A ação criminosa das classes dominantes pela fome no mundo é escondida para dar lugar à propaganda de que as a atual agricultura capitalista é muito produtiva. Que tanto a pequeno agronegócio familiar quanto o grande agronegócio imperialista são muito produtivos. O que diz mais a propaganda? Que o problema da fome do mundo não está na produção agrícola de mercadorias capitalistas, mas na repartição do produto agrícola. Diz, finalmente, que os pobres passam fome porque não têm acesso à abundante produção existente. Trata-se então de um problema político, não da produção voltada para o mercado e para o lucro. Como o próprio caráter fetichista da mercadoria, a propaganda enganosa da miserável produção agrícola capitalista circula impunimente.
Mas os números não mentem. Segundo cálculos de especialistas em economia agricola – independentes de coisas como FAO (Food and Agriculture Organization of the United Nations), Banco Mundial, OCDE, OMC e outras instituições burocráticas imperialistas – a produção mundial dos três principais alimentos de base no mundo é largamente insuficiente para se eliminar ou mesmo diminuir a fome da população mundial. Para alimentar em quantidade e qualidade a população mundial –aproximadamente 7,5 bilhões de pessoas, em Junho/2016 – seria necessária a produção anual de aproximadamente 13 bilhões de toneladas dos alimentos de base. Entretanto, os dados mais recentes do USDA (sigla em inglês para Departamento de Agricultura dos EUA), publicados em Maio/2016, indicam que a produção mundial dos principais grãos – trigo, milho e arroz – alcançou míseros 2,185 bilhões de toneladas métricas na safra 2015/16. Somada a produção da leguminosa soja (315,8 milhões de toneladas), alcança aproximadamente 2,500 bilhões toneladas. Veja mais detalhes no quadro abaixo.
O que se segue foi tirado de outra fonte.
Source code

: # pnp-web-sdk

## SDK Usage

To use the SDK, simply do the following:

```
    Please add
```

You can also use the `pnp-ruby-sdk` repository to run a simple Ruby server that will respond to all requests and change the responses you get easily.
A espécie humana precisa produzir cinco vezes mais do que atualmente para se reproduzir. Para alcançar esse objetivo bastaria que as sete maiores economias produtoras de alimentos do mundo produzissem com a mesma produtividade agrícola (produção por habitante) que a agricultura dos EUA, economia de ponta do sistema. Enquanto nos EUA a produção agrícola per capita (318,9 milhões de habitantes) alcança 1,61 toneladas por habitante, na média mundial (7,5 bilhão de habitantes) alcança míseros 0,33 ton. Quer dizer, a produtividade média mundial é de aproximadamente um quinto da estadunidense. Esta é uma importante arma de dominação imperialista dos EUA sobre o resto do mundo, incluindo as demais economias dominantes da União Europeia, Japão, etc. E quanto mais eles se utilizam desta técnica superior e se apropriam do superlucro no comércio internacional mais travam ou destroem a agricultura dos seus concorrentes.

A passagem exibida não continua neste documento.